If apex is an option for you, you may consider creating a generic backfill script that runs an auto-launch flow. Then you can put feature-specific logic in the flow. I've found backfill scripts are particularly effective in this paradigm:
- Create a Queueable that traverses the database day-by-day. In the constructor, pass a start date, an end date, an sObjectType, a flow name, and a batch size.
- Select n records at a time (where n is the batch size) from the current day (using an indexed date field, such as CreatedDate), WHERE their id is not in a set of already queried ids.
- If the number of records returned is zero, decrement the current day to the previous day, clear the set of already queried ids, and re-enqueue the queueable (going back to 2).
- Otherwise, pass the record ids to the flow. Wrap the flow in a try/catch block and run it.
- Store the record ids in the set of already queried record ids, and re-enqueue it (going back to 2).

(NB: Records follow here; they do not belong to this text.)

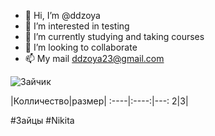 
- 👋 Hi, I’m @ddzoya
- 👀 I’m interested in testing
- 🌱 I’m currently studying and taking courses
- 💞️ I’m looking to collaborate
- 📫 My mail ddzoya23@gmail.com

![Зайчик](https://kartinkin.net/uploads/posts/2022-03/1646514507_71-kartinkin-net-p-kartinki-s-zaichikami-73.jpg)

|Колличество|размер|
:----|:----:|---:
2|3|

#Зайцы
#Nikita

<!---
ddzoya/ddzoya is a ✨ special ✨ repository because its `README.md` (this file) appears on your GitHub profile.
You can click the Preview link to take a look at your changes.
--->
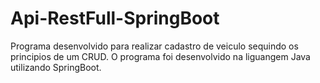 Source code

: # Api-RestFull-SpringBoot
Programa desenvolvido para realizar cadastro de veiculo sequindo os principios de um CRUD.
O programa foi desenvolvido na liguangem Java utilizando SpringBoot.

This will run the queueable over all records from the provided object, from the start date to the end date. Going day-by-day prevents the set of already queried ids from becoming too large to fit in memory. Wrapping the flow in a try/catch block prevents errors in the flow from killing the entire backfill; instead it kills only the current batch.
It takes some time to set up the initial apex, but once it all works, you can use it for backfilling any kind of data, by creating a quick flow that performs the necessary logic.